→ **About this task**
Below are some records; output exactly the lines from the line with "das seguintes permissões" to the line with "(da com menos", both ends kept, and nothing more.

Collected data

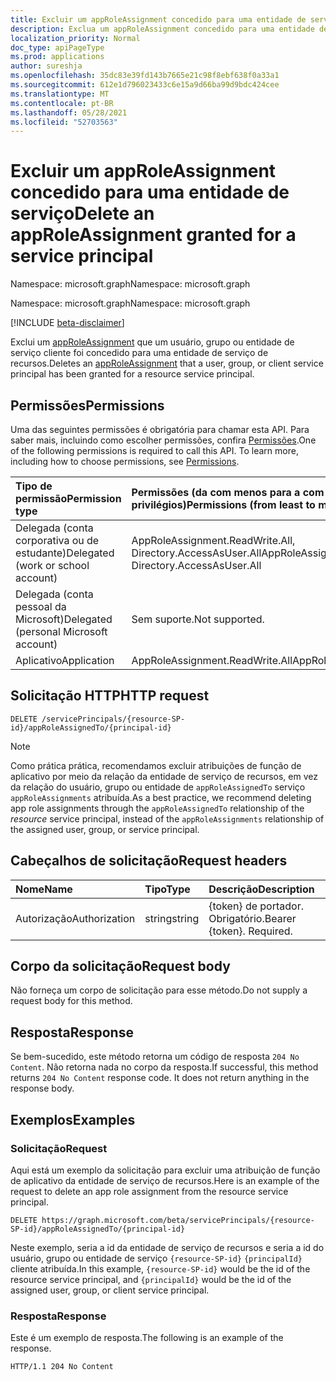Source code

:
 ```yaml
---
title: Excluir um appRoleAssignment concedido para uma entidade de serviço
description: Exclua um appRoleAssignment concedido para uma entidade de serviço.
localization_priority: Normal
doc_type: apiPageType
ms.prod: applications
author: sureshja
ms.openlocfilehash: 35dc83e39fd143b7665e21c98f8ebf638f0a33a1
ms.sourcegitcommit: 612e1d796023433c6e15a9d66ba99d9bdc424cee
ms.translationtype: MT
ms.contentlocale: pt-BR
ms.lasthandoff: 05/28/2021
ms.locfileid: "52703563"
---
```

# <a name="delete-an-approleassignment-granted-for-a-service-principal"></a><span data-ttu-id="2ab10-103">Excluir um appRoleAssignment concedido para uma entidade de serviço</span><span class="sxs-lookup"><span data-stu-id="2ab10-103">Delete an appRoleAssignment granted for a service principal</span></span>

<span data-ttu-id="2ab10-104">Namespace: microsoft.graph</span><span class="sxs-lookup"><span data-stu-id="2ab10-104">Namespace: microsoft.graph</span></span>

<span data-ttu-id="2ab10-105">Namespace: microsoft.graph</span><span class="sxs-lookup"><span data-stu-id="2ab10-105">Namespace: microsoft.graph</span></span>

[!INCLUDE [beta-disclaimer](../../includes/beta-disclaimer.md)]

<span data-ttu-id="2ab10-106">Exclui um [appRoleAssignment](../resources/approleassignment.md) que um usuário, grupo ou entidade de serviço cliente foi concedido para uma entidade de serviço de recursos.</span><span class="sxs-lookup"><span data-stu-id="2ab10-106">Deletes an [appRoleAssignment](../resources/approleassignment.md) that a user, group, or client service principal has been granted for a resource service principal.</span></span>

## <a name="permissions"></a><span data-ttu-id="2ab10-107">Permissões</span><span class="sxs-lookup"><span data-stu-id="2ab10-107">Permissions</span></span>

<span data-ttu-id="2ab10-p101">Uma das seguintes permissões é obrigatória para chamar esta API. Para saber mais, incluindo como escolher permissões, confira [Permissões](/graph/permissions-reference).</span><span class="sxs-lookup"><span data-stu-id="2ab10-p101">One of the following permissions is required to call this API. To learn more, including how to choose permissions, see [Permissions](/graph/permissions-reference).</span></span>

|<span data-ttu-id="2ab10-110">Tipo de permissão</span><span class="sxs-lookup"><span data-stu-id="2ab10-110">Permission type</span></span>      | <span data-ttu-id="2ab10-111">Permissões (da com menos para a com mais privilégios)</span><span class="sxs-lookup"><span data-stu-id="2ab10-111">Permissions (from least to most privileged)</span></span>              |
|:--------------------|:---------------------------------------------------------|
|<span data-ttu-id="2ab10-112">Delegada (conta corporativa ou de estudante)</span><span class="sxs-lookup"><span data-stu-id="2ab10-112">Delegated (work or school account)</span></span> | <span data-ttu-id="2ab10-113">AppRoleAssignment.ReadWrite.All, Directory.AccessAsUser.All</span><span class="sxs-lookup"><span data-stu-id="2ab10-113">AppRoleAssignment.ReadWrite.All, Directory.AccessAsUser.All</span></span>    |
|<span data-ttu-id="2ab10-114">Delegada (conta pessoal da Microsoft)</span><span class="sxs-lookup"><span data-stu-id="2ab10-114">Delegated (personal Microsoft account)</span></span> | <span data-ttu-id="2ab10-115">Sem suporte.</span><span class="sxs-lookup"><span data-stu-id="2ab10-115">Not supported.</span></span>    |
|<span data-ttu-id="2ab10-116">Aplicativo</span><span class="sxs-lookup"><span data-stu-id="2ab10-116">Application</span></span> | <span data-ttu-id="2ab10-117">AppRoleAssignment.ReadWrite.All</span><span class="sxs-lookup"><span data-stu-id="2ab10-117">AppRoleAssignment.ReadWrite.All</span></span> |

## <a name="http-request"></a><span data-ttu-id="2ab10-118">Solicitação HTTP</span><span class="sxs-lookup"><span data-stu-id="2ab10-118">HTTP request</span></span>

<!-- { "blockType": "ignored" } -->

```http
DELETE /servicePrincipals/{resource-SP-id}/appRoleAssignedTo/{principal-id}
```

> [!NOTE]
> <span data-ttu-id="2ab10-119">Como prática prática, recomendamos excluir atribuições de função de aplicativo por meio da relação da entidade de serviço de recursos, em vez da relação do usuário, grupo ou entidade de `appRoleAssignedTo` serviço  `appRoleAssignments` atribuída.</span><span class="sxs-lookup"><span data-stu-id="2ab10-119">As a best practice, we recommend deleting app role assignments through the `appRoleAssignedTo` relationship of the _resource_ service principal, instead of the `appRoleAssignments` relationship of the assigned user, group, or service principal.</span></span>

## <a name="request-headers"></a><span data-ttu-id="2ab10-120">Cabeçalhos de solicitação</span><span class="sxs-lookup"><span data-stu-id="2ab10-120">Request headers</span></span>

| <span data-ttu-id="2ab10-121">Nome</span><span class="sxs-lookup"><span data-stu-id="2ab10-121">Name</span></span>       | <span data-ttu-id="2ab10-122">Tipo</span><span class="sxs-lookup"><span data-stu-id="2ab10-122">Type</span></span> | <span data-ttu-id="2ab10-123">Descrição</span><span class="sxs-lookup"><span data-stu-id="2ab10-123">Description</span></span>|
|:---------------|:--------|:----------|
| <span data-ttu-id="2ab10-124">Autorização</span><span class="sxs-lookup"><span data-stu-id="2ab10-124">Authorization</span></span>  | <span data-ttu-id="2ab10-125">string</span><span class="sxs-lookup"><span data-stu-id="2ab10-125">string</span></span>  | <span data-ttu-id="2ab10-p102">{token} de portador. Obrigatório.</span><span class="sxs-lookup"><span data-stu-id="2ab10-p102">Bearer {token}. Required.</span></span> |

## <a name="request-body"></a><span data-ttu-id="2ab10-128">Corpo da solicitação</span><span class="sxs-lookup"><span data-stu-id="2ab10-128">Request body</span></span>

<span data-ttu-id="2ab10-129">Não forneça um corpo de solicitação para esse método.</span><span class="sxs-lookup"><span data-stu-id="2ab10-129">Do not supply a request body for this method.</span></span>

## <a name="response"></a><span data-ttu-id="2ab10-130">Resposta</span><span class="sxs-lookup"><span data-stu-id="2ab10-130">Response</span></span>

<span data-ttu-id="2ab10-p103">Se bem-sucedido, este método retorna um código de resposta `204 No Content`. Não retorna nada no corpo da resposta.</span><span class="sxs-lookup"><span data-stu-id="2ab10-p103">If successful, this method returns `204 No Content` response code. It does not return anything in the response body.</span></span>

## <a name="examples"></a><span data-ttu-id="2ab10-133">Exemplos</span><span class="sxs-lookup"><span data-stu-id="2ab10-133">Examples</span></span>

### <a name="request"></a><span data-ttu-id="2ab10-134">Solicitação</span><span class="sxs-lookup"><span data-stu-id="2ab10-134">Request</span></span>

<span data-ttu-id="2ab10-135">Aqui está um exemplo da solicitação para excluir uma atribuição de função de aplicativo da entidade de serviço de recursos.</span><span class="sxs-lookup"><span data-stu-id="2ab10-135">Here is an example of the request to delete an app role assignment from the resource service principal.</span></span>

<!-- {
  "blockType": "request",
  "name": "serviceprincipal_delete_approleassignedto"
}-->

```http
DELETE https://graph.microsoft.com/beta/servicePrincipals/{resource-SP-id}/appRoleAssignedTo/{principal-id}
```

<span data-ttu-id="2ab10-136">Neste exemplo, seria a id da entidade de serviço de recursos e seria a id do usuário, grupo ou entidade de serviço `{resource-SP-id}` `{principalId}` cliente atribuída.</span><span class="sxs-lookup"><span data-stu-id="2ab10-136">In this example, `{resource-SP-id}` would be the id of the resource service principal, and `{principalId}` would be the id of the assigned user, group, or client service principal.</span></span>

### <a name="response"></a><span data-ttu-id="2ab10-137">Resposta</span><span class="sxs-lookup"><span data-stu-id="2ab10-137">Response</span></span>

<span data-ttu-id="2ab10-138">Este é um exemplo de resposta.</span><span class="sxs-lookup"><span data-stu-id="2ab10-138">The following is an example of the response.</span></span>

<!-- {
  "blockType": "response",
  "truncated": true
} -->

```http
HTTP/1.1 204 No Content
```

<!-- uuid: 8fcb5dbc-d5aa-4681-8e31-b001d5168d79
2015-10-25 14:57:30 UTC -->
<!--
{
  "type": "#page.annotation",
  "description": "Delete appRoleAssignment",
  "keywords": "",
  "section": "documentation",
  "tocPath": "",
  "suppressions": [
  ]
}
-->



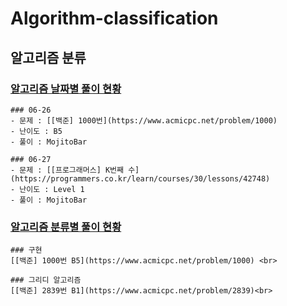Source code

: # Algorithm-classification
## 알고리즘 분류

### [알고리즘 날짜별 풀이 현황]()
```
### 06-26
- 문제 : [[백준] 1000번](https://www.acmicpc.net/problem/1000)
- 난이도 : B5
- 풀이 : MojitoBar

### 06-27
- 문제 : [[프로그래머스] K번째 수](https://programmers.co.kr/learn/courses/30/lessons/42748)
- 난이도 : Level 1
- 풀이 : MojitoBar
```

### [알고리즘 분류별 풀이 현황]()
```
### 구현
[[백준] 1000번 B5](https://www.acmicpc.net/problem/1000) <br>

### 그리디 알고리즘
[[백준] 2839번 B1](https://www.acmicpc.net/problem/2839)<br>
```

---

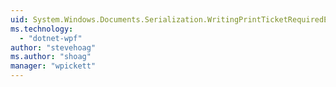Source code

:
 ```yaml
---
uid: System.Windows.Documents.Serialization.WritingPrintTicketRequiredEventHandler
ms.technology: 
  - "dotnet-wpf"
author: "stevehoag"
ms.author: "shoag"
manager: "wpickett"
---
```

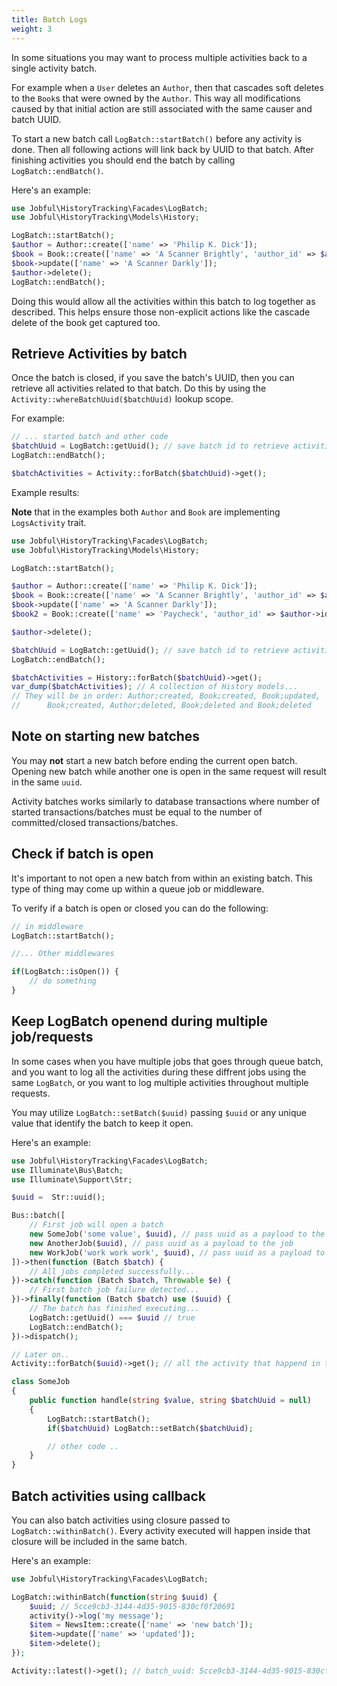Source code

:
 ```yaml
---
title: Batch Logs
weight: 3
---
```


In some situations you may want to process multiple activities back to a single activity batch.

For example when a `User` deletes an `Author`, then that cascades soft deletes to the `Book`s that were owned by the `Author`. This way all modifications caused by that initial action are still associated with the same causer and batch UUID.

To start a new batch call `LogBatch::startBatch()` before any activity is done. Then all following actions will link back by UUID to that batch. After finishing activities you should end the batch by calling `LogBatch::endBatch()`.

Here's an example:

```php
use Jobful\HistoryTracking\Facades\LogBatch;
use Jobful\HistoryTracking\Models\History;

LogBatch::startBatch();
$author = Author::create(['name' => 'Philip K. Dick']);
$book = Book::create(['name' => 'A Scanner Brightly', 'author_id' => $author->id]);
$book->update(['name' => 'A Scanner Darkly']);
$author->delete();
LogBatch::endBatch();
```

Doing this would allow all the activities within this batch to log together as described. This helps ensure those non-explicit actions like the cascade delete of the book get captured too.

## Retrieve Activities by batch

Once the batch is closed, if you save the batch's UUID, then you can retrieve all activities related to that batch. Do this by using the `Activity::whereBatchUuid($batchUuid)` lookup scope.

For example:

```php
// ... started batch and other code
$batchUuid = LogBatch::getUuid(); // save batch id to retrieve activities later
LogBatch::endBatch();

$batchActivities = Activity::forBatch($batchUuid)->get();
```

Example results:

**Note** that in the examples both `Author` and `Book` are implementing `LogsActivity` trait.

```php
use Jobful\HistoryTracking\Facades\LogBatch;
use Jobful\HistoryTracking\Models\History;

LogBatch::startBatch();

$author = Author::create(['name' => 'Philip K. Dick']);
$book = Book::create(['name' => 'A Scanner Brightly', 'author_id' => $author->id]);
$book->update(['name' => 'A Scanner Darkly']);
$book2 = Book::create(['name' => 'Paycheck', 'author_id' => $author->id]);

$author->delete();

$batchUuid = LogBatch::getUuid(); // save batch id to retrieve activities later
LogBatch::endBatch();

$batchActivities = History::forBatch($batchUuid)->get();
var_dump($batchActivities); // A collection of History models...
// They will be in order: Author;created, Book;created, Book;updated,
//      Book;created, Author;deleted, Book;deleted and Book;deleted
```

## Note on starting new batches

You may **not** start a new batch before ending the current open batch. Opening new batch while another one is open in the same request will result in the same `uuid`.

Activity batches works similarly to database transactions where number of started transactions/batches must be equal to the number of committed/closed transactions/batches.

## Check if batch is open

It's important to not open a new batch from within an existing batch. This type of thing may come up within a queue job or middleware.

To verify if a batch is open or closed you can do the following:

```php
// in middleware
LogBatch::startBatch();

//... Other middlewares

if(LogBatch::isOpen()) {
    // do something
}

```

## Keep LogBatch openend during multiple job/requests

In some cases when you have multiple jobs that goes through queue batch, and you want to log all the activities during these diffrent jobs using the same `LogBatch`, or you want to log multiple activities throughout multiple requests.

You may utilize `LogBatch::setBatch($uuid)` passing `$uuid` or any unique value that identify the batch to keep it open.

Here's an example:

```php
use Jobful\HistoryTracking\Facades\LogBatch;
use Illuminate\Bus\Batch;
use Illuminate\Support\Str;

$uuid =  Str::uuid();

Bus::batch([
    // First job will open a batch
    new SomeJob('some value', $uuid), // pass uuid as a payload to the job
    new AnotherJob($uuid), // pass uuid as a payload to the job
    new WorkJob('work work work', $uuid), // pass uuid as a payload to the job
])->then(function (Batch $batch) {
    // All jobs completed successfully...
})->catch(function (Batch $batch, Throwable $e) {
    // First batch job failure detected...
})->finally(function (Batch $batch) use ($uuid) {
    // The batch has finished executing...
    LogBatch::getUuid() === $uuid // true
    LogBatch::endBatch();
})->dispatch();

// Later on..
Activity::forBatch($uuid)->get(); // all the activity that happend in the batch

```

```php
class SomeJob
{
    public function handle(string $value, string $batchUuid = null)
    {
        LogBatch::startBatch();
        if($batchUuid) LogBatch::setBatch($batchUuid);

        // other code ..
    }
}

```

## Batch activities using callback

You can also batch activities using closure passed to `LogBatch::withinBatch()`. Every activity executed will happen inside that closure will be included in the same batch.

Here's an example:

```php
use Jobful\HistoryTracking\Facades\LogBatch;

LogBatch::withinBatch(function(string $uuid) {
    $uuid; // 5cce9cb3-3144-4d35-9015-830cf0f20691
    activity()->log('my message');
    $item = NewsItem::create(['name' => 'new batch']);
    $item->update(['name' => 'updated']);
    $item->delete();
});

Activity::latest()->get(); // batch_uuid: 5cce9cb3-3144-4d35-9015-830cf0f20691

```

→ **Your solution**
<span data-ttu-id="2ab10-p101">Uma das seguintes permissões é obrigatória para chamar esta API. Para saber mais, incluindo como escolher permissões, confira [Permissões](/graph/permissions-reference).</span><span class="sxs-lookup"><span data-stu-id="2ab10-p101">One of the following permissions is required to call this API. To learn more, including how to choose permissions, see [Permissions](/graph/permissions-reference).</span></span>

|<span data-ttu-id="2ab10-110">Tipo de permissão</span><span class="sxs-lookup"><span data-stu-id="2ab10-110">Permission type</span></span>      | <span data-ttu-id="2ab10-111">Permissões (da com menos para a com mais privilégios)</span><span class="sxs-lookup"><span data-stu-id="2ab10-111">Permissions (from least to most privileged)</span></span>              |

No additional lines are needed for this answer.